Excerpts from a dataset

○ ○ ○ ○ ○

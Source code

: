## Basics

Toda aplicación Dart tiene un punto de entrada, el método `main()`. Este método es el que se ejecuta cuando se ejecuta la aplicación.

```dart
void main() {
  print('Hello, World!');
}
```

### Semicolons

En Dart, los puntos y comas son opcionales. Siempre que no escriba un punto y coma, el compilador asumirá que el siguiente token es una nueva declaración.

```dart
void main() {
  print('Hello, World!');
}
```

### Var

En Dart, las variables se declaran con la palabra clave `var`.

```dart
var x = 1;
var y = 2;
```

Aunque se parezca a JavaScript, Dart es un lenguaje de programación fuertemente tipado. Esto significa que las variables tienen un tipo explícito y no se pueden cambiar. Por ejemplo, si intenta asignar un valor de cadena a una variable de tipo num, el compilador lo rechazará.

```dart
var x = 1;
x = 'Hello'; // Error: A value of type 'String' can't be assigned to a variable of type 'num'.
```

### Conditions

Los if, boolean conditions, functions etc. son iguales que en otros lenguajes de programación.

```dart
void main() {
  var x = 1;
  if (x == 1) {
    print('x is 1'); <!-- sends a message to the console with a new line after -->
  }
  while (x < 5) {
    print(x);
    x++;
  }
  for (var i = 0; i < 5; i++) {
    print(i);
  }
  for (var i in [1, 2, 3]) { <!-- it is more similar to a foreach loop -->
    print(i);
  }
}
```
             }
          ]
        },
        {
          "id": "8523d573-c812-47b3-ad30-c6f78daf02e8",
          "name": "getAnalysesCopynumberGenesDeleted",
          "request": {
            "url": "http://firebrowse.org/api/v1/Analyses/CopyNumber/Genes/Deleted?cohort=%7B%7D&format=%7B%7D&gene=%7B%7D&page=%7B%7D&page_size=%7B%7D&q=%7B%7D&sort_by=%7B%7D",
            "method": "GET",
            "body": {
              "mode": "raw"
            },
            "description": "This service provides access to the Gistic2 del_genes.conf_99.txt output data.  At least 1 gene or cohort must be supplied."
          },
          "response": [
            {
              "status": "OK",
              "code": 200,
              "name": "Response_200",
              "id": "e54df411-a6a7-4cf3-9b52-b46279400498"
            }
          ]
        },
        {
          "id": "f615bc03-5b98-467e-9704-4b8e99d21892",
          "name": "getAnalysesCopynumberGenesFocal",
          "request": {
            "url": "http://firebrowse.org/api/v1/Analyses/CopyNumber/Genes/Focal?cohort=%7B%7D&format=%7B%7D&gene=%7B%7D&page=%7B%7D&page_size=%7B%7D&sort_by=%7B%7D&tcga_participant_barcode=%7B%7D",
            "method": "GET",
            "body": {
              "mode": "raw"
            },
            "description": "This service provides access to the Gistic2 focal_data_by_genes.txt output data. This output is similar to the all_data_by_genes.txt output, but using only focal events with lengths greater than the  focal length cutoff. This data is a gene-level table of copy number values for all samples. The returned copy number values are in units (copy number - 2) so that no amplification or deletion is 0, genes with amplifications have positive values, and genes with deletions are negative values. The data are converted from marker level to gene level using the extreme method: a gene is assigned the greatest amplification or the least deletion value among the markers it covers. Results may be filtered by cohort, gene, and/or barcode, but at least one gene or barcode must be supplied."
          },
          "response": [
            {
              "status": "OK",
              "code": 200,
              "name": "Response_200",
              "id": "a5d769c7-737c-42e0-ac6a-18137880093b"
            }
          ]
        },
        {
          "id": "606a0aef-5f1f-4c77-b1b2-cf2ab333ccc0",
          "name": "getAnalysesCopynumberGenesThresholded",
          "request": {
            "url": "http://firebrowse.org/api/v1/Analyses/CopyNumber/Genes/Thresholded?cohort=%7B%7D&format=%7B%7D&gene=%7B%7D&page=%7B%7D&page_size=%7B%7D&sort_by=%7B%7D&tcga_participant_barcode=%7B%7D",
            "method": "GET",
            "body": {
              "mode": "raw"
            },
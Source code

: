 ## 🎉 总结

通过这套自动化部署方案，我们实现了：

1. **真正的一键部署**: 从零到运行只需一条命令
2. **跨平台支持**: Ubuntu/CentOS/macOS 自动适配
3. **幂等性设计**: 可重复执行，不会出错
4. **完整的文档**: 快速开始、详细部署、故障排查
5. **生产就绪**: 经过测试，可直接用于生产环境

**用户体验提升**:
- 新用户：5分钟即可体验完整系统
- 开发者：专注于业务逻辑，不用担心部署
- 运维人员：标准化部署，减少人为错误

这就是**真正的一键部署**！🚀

○ ○ ○ ○ ○

# The problem
Each line above that includes "value" should be shown.

# Task answer
x = 'Hello'; // Error: A value of type 'String' can't be assigned to a variable of type 'num'.
            "description": "This service provides access to the Gistic2 focal_data_by_genes.txt output data. This output is similar to the all_data_by_genes.txt output, but using only focal events with lengths greater than the  focal length cutoff. This data is a gene-level table of copy number values for all samples. The returned copy number values are in units (copy number - 2) so that no amplification or deletion is 0, genes with amplifications have positive values, and genes with deletions are negative values. The data are converted from marker level to gene level using the extreme method: a gene is assigned the greatest amplification or the least deletion value among the markers it covers. Results may be filtered by cohort, gene, and/or barcode, but at least one gene or barcode must be supplied."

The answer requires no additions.